Top of Exercise materials
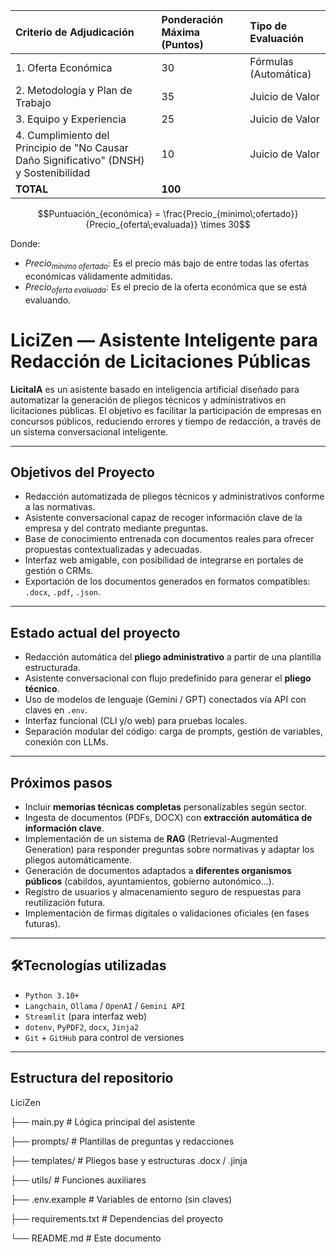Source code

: | Criterio de Adjudicación                               | Ponderación Máxima (Puntos) | Tipo de Evaluación |
| :----------------------------------------------------- | :-------------------------- | :----------------- |
| 1. Oferta Económica                                    | 30                          | Fórmulas (Automática) |
| 2. Metodología y Plan de Trabajo                       | 35                          | Juicio de Valor    |
| 3. Equipo y Experiencia                                | 25                          | Juicio de Valor    |
| 4. Cumplimiento del Principio de "No Causar Daño Significativo" (DNSH) y Sostenibilidad | 10                          | Juicio de Valor    |
| **TOTAL**                                              | **100**              


$$Puntuación_{económica} = \frac{Precio_{mínimo\;ofertado}}{Precio_{oferta\;evaluada}} \times 30$$

Donde:
*   $Precio_{mínimo\;ofertado}$: Es el precio más bajo de entre todas las ofertas económicas válidamente admitidas.
*   $Precio_{oferta\;evaluada}$: Es el precio de la oferta económica que se está evaluando.



# LiciZen — Asistente Inteligente para Redacción de Licitaciones Públicas

**LicitaIA** es un asistente basado en inteligencia artificial diseñado para automatizar la generación de pliegos técnicos y administrativos en licitaciones públicas. El objetivo es facilitar la participación de empresas en concursos públicos, reduciendo errores y tiempo de redacción, a través de un sistema conversacional inteligente.

---

## Objetivos del Proyecto

- Redacción automatizada de pliegos técnicos y administrativos conforme a las normativas.
- Asistente conversacional capaz de recoger información clave de la empresa y del contrato mediante preguntas.
- Base de conocimiento entrenada con documentos reales para ofrecer propuestas contextualizadas y adecuadas.
- Interfaz web amigable, con posibilidad de integrarse en portales de gestión o CRMs.
- Exportación de los documentos generados en formatos compatibles: `.docx`, `.pdf`, `.json`.

---

## Estado actual del proyecto

- Redacción automática del **pliego administrativo** a partir de una plantilla estructurada.
- Asistente conversacional con flujo predefinido para generar el **pliego técnico**.
- Uso de modelos de lenguaje (Gemini / GPT) conectados vía API con claves en `.env`.
- Interfaz funcional (CLI y/o web) para pruebas locales.
- Separación modular del código: carga de prompts, gestión de variables, conexión con LLMs.

---

## Próximos pasos

- Incluir **memorias técnicas completas** personalizables según sector.
- Ingesta de documentos (PDFs, DOCX) con **extracción automática de información clave**.
- Implementación de un sistema de **RAG** (Retrieval-Augmented Generation) para responder preguntas sobre normativas y adaptar los pliegos automáticamente.
- Generación de documentos adaptados a **diferentes organismos públicos** (cabildos, ayuntamientos, gobierno autonómico...).
- Registro de usuarios y almacenamiento seguro de respuestas para reutilización futura.
- Implementación de firmas digitales o validaciones oficiales (en fases futuras).

---

## 🛠Tecnologías utilizadas

- `Python 3.10+`
- `Langchain`, `Ollama` / `OpenAI` / `Gemini API`
- `Streamlit` (para interfaz web)
- `dotenv`, `PyPDF2`, `docx`, `Jinja2`
- `Git` + `GitHub` para control de versiones

---

## Estructura del repositorio
LiciZen

├── main.py # Lógica principal del asistente

├── prompts/ # Plantillas de preguntas y redacciones

├── templates/ # Pliegos base y estructuras .docx / .jinja

├── utils/ # Funciones auxiliares

├── .env.example # Variables de entorno (sin claves)

├── requirements.txt # Dependencias del proyecto

└── README.md # Este documento


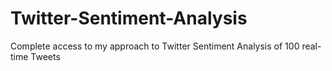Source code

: # Twitter-Sentiment-Analysis
Complete access to my approach to Twitter Sentiment Analysis of 100 real-time Tweets
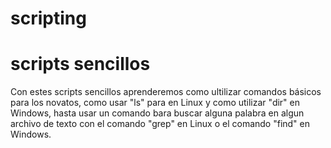 # scripting
# scripts sencillos


Con estes scripts sencillos aprenderemos como ultilizar comandos básicos para los novatos, como usar "ls" para en Linux y como utilizar "dir" en Windows, hasta usar un comando bara buscar alguna palabra en algun archivo de texto con el comando "grep" en Linux o el comando "find" en Windows. 
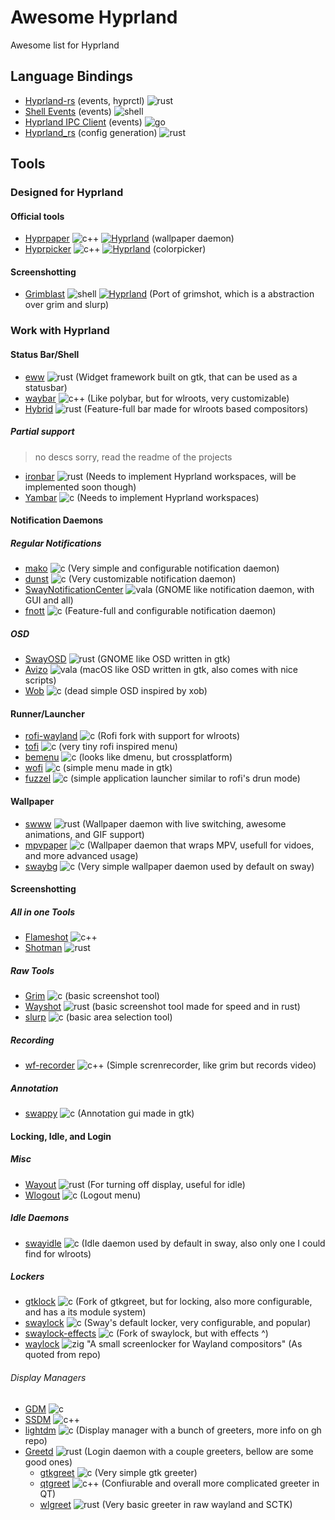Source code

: # Awesome Hyprland
Awesome list for Hyprland

## Language Bindings
- [Hyprland-rs](https://github.com/hyprland-community/hyprland-rs) (events, hyprctl) ![rust][rs]
- [Shell Events](https://github.com/hyprwm/contrib/tree/main/shellevents) (events) ![shell][sh]
- [Hyprland IPC Client](https://github.com/labi-le/hyprland-ipc-client) (events) ![go][go]
- [Hyprland_rs](https://github.com/amirography/hyprland_rs) (config generation) ![rust][rs]

## Tools

### Designed for Hyprland

#### Official tools
- [Hyprpaper](https://github.com/hyprwm/hyprpaper) ![c++][cpp] [![Hyprland][made-for-hyprland]][hyprland] (wallpaper daemon)
- [Hyprpicker](https://github.com/hyprwm/hyprpicker)  ![c++][cpp] [![Hyprland][made-for-hyprland]][hyprland] (colorpicker)

#### Screenshotting
- [Grimblast](https://github.com/hyprwm/contrib/tree/main/grimblast) ![shell][sh] [![Hyprland][made-for-hyprland]][hyprland] (Port of grimshot, which is a abstraction over grim and slurp)

### Work with Hyprland

#### Status Bar/Shell
- [eww](https://github.com/elkowar/eww/) ![rust][rs] (Widget framework built on gtk, that can be used as a statusbar)
- [waybar](https://github.com/Alexays/Waybar/) ![c++][cpp] (Like polybar, but for wlroots, very customizable)
- [Hybrid](https://github.com/vars1ty/HybridBar) ![rust][rs] (Feature-full bar made for wlroots based compositors)

##### Partial support
> no descs sorry, read the readme of the projects

- [ironbar](https://github.com/JakeStanger/ironbar) ![rust][rs] (Needs to implement Hyprland workspaces, will be implemented soon though)
- [Yambar](https://codeberg.org/dnkl/yambar) ![c][c] (Needs to implement Hyprland workspaces)

#### Notification Daemons

##### Regular Notifications
- [mako](https://github.com/emersion/mako) ![c][c] (Very simple and configurable notification daemon)
- [dunst](https://dunst-project.org/) ![c][c] (Very customizable notification daemon)
- [SwayNotificationCenter](https://github.com/ErikReider/SwayNotificationCenter) ![vala][va] (GNOME like notification daemon, with GUI and all)
- [fnott](https://codeberg.org/dnkl/fnott) ![c][c] (Feature-full and configurable notification daemon)

##### OSD
- [SwayOSD](https://github.com/ErikReider/SwayOSD) ![rust][rs] (GNOME like OSD written in gtk)
- [Avizo](https://github.com/misterdanb/avizo) ![vala][va] (macOS like OSD written in gtk, also comes with nice scripts)
- [Wob](https://github.com/francma/wob) ![c][c] (dead simple OSD inspired by xob)

#### Runner/Launcher
- [rofi-wayland](https://github.com/lbonn/rofi) ![c][c] (Rofi fork with support for wlroots)
- [tofi](https://github.com/philj56/tofi) ![c][c] (very tiny rofi inspired menu)
- [bemenu](https://github.com/Cloudef/bemenu) ![c][c] (looks like dmenu, but crossplatform)
- [wofi](https://hg.sr.ht/~scoopta/wofi) ![c][c] (simple menu made in gtk)
- [fuzzel](https://codeberg.org/dnkl/fuzzel) ![c][c] (simple application launcher similar to rofi's drun mode)

#### Wallpaper
- [swww](https://github.com/Horus645/swww) ![rust][rs] (Wallpaper daemon with live switching, awesome animations, and GIF support)
- [mpvpaper](https://github.com/GhostNaN/mpvpaper) ![c][c] (Wallpaper daemon that wraps MPV, usefull for vidoes, and more advanced usage)
- [swaybg](https://github.com/swaywm/swaybg) ![c][c] (Very simple wallpaper daemon used by default on sway)

#### Screenshotting

##### All in one Tools
- [Flameshot](https://github.com/flameshot-org/flameshot) ![c++][cpp]
- [Shotman](https://git.sr.ht/~whynothugo/shotman) ![rust][rs]

##### Raw Tools
- [Grim](https://github.com/emersion/grim) ![c][c] (basic screenshot tool)
- [Wayshot](https://git.sr.ht/~shinyzenith/wayshot) ![rust][rs] (basic screenshot tool made for speed and in rust)
- [slurp](https://github.com/emersion/slurp) ![c][c] (basic area selection tool)

##### Recording
- [wf-recorder](https://github.com/ammen99/wf-recorder) ![c++][c] (Simple screnrecorder, like grim but records video)

##### Annotation
- [swappy](https://github.com/jtheoof/swappy) ![c][c] (Annotation gui made in gtk)

#### Locking, Idle, and Login

##### Misc
- [Wayout](https://git.sr.ht/~shinyzenith/wayout) ![rust][rs] (For turning off display, useful for idle)
- [Wlogout](https://github.com/ArtsyMacaw/wlogout) ![c][c] (Logout menu)

##### Idle Daemons
- [swayidle](https://github.com/swaywm/swayidle) ![c][c] (Idle daemon used by default in sway, also only one I could find for wlroots)

##### Lockers
- [gtklock](https://github.com/jovanlanik/gtklock) ![c][c] (Fork of gtkgreet, but for locking, also more configurable, and has a its module system)
- [swaylock](https://github.com/swaywm/swaylock) ![c][c] (Sway's default locker, very configurable, and popular)
- [swaylock-effects](https://github.com/mortie/swaylock-effects) ![c][c] (Fork of swaylock, but with effects ^)
- [waylock](https://github.com/ifreund/waylock) ![zig][z] "A small screenlocker for Wayland compositors" (As quoted from repo)

###### Display Managers
- [GDM](https://wiki.gnome.org/Projects/GDM) ![c][c]
- [SSDM](https://github.com/sddm/sddm) ![c++][cpp]
- [lightdm](https://github.com/canonical/lightdm) ![c][c] (Display manager with a bunch of greeters, more info on gh repo)
- [Greetd](https://sr.ht/~kennylevinsen/greetd/) ![rust][rs] (Login daemon with a couple greeters, bellow are some good ones)
  - [gtkgreet](https://git.sr.ht/~kennylevinsen/gtkgreet) ![c][c] (Very simple gtk greeter)
  - [qtgreet](https://gitlab.com/marcusbritanicus/QtGreet) ![c++][cpp] (Confiurable and overall more complicated greeter in QT)
  - [wlgreet](https://git.sr.ht/~kennylevinsen/wlgreet) ![rust][rs] (Very basic greeter in raw wayland and SCTK)

<!-- Links -->

<!-- General -->
[made-for-hyprland]: https://img.shields.io/badge/Made%20for-Hyprland-blue
[hyprland]: https://github.com/hyprwm/Hyprland

<!-- Languages -->
[rs]: https://img.shields.io/badge/-rust-orange
[sh]: https://img.shields.io/badge/-shell-green
[go]: https://img.shields.io/badge/-go-68D7E2
[cpp]: https://img.shields.io/badge/-c%2B%2B-red
[c]: https://img.shields.io/badge/-c-lightgrey
[z]: https://img.shields.io/badge/-zig-yellow
[va]: https://img.shields.io/badge/-vala-blueviolet
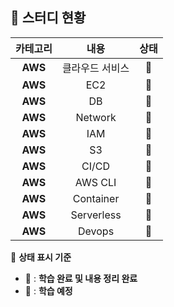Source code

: ## 💭 스터디 현황  

|  카테고리  |  내용  |  상태  |
|:------:|:---:|:----------:|  
| **AWS** | 클라우드 서비스 | 📗 |
| **AWS** | EC2 | 📗 |
| **AWS** | DB | 📗 |
| **AWS** | Network | 📗 |
| **AWS** | IAM | 📕 |
| **AWS** | S3 | 📕 |
| **AWS** | CI/CD | 📕 |
| **AWS** | AWS CLI | 📕 |
| **AWS** | Container | 📕 |
| **AWS** | Serverless | 📕 |
| **AWS** | Devops | 📕 |

📖 **상태 표시 기준**  
- 📗 : **학습 완료 및 내용 정리 완료**  
- 📕 : **학습 예정**  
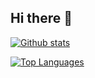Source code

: ## Hi there 👋

[![Github stats](https://github-readme-stats.vercel.app/api?username=hyonbokan)](https://github.com/hyonbokan)

[![Top Languages](https://github-readme-stats.vercel.app/api/top-langs/?username=hyonbokan&layout=compact)](https://github.com/hyonbokan)
<!--
**hyonbokan/hyonbokan** is a ✨ _special_ ✨ repository because its `README.md` (this file) appears on your GitHub profile.

Here are some ideas to get you started:

- 🔭 I’m currently working on ...
- 🌱 I’m currently learning ...
- 👯 I’m looking to collaborate on ...
- 🤔 I’m looking for help with ...
- 💬 Ask me about ...
- 📫 How to reach me: ...
- 😄 Pronouns: ...
- ⚡ Fun fact: ...
-->
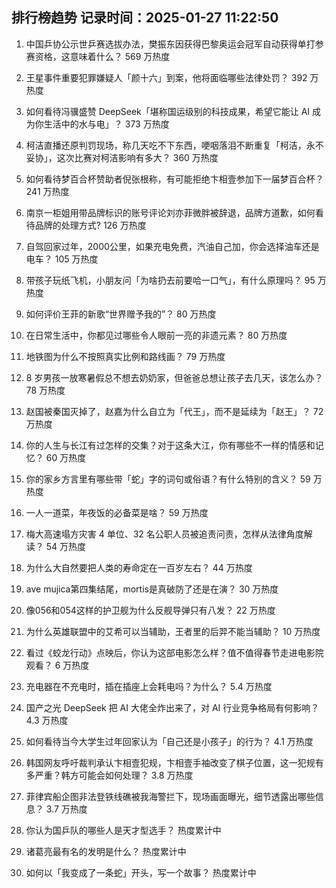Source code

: 
## 排行榜趋势 记录时间：2025-01-27 11:22:50
  
  1. 中国乒协公示世乒赛选拔办法，樊振东因获得巴黎奥运会冠军自动获得单打参赛资格，这意味着什么？ 569 万热度
    
  2. 王星事件重要犯罪嫌疑人「颜十六」到案，他将面临哪些法律处罚？ 392 万热度
    
  3. 如何看待冯骥盛赞 DeepSeek「堪称国运级别的科技成果，希望它能让 AI 成为你生活中的水与电」？ 373 万热度
    
  4. 柯洁直播还原判罚现场，称几天吃不下东西，哽咽落泪不断重复「柯洁，永不妥协」，这次比赛对柯洁影响有多大？ 360 万热度
    
  5. 如何看待梦百合杯赞助者倪张根称，有可能拒绝卞相壹参加下一届梦百合杯？ 241 万热度
    
  6. 南京一柜姐用带品牌标识的账号评论刘亦菲微胖被辞退，品牌方道歉，如何看待品牌的处理方式? 126 万热度
    
  7. 自驾回家过年，2000公里，如果充电免费，汽油自己加，你会选择油车还是电车？ 105 万热度
    
  8. 带孩子玩纸飞机，小朋友问「为啥扔去前要哈一口气」，有什么原理吗？ 95 万热度
    
  9. 如何评价王菲的新歌“世界赠予我的”？ 80 万热度
    
  10. 在日常生活中，你都见过哪些令人眼前一亮的非遗元素？ 80 万热度
    
  11. 地铁图为什么不按照真实比例和路线画？ 79 万热度
    
  12. 8 岁男孩一放寒暑假总不想去奶奶家，但爸爸总想让孩子去几天，该怎么办？ 78 万热度
    
  13. 赵国被秦国灭掉了，赵嘉为什么自立为「代王」，而不是延续为「赵王」？ 72 万热度
    
  14. 你的人生与长江有过怎样的交集？对于这条大江，你有哪些不一样的情感和记忆？ 60 万热度
    
  15. 你的家乡方言里有哪些带「蛇」字的词句或俗语？有什么特别的含义？ 59 万热度
    
  16. 一人一道菜，年夜饭的必备菜是啥？ 59 万热度
    
  17. 梅大高速塌方灾害 4 单位、32 名公职人员被追责问责，怎样从法律角度解读？ 54 万热度
    
  18. 为什么大自然要把人类的寿命定在一百岁左右？ 44 万热度
    
  19. ave mujica第四集结尾，mortis是真破防了还是在演？ 30 万热度
    
  20. 像056和054这样的护卫舰为什么反舰导弹只有八发？ 22 万热度
    
  21. 为什么英雄联盟中的艾希可以当辅助，王者里的后羿不能当辅助？ 10 万热度
    
  22. 看过《蛟龙行动》点映后，你认为这部电影怎么样？值不值得春节走进电影院观看？ 6 万热度
    
  23. 充电器在不充电时，插在插座上会耗电吗？为什么？ 5.4 万热度
    
  24. 国产之光 DeepSeek 把 AI 大佬全炸出来了，对 AI 行业竞争格局有何影响？ 4.3 万热度
    
  25. 如何看待当今大学生过年回家认为「自己还是小孩子」的行为？ 4.1 万热度
    
  26. 韩国网友呼吁裁判承认卞相壹犯规，卞相壹手袖改变了棋子位置，这一犯规有多严重？韩方可能会如何处理？ 3.8 万热度
    
  27. 菲律宾船企图非法登铁线礁被我海警拦下，现场画面曝光，细节透露出哪些信息？ 3.7 万热度
    
  28. 你认为国乒队的哪些人是天才型选手？ 热度累计中
    
  29. 诸葛亮最有名的发明是什么？ 热度累计中
    
  30. 如何以「我变成了一条蛇」开头，写一个故事？ 热度累计中
    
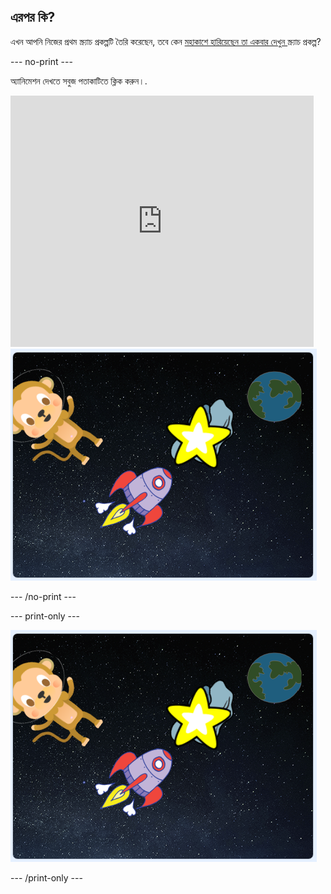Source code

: ## এরপর কি?

এখন আপনি নিজের প্রথম স্ক্র্যাচ প্রকল্পটি তৈরি করেছেন, তবে কেন [ মহাকাশে হারিয়েছেন তা একবার দেখুন ](https://projects.raspberrypi.org/en/projects/lost-in-space?utm_source=pathway&utm_medium=whatnext&utm_campaign=projects) স্ক্র্যাচ প্রকল্প?

\--- no-print \---

অ্যানিমেশন দেখতে সবুজ পতাকাটিতে ক্লিক করুন।.

<div class="scratch-preview">
  <iframe allowtransparency="true" width="485" height="402" src="https://scratch.mit.edu/projects/embed/276873231/?autostart=false" frameborder="0" scrolling="no"></iframe>
  <img src="images/space-final.png">
</div>

\--- /no-print \---

\--- print-only \---

![প্রকল্প শেষ ](images/space-final.png)

\--- /print-only \---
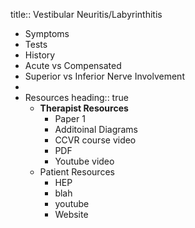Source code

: title:: Vestibular Neuritis/Labyrinthitis

- Symptoms
- Tests
- History
- Acute vs Compensated
- Superior vs Inferior Nerve Involvement
-
- Resources
  heading:: true
	- **Therapist Resources**
		- Paper 1
		- Additoinal Diagrams
		- CCVR course video
		- PDF
		- Youtube video
	- Patient Resources
		- HEP
		- blah
		- youtube
		- Website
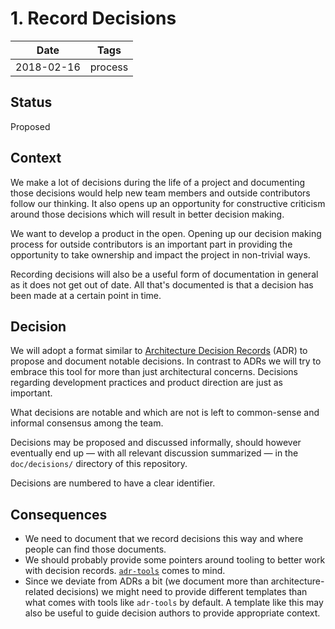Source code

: # 1. Record Decisions

| Date       | Tags    |
|------------|---------|
| 2018-02-16 | process |

## Status

Proposed

## Context

We make a lot of decisions during the life of a project and
documenting those decisions would help new team members and outside
contributors follow our thinking. It also opens up an opportunity for
constructive criticism around those decisions which will result
in better decision making.

We want to develop a product in the open. Opening up our decision making process for outside contributors is an important part in providing the opportunity to take ownership and impact the project in non-trivial ways.

Recording decisions will also be a useful form of documentation in general as it does not get out of date. All that's documented is that a decision has been made at a certain point in time.

## Decision

We will adopt a format similar to [Architecture Decision
Records](http://thinkrelevance.com/blog/2011/11/15/documenting-architecture-decisions) (ADR)
to propose and document notable decisions. In contrast to ADRs we will try to embrace this tool for more than just architectural concerns. Decisions regarding development practices and product direction are just as important.

What decisions are notable and which are not is left to common-sense and informal consensus among the team.

Decisions may be proposed and discussed informally, should however eventually end up — with all relevant discussion summarized — in the `doc/decisions/` directory of this repository.

Decisions are numbered to have a clear identifier.

## Consequences

- We need to document that we record decisions this way and where people can find those documents.
- We should probably provide some pointers around tooling to better work with decision records. [`adr-tools`](https://github.com/npryce/adr-tools) comes to mind.
- Since we deviate from ADRs a bit (we document more than architecture-related decisions) we might need to provide different templates than what comes with tools like `adr-tools` by default.
  A template like this may also be useful to guide decision authors to provide appropriate context.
Bottom of Exercise materials
> **Exercise description**: Above are some records; copy exactly the lines from the one with "4. Cumplimiento del" through the one with "# LiciZen —", both included, and no others.

> **Finished task**:
| 4. Cumplimiento del Principio de "No Causar Daño Significativo" (DNSH) y Sostenibilidad | 10                          | Juicio de Valor    |
| **TOTAL**                                              | **100**              


$$Puntuación_{económica} = \frac{Precio_{mínimo\;ofertado}}{Precio_{oferta\;evaluada}} \times 30$$

Donde:
*   $Precio_{mínimo\;ofertado}$: Es el precio más bajo de entre todas las ofertas económicas válidamente admitidas.
*   $Precio_{oferta\;evaluada}$: Es el precio de la oferta económica que se está evaluando.



# LiciZen — Asistente Inteligente para Redacción de Licitaciones Públicas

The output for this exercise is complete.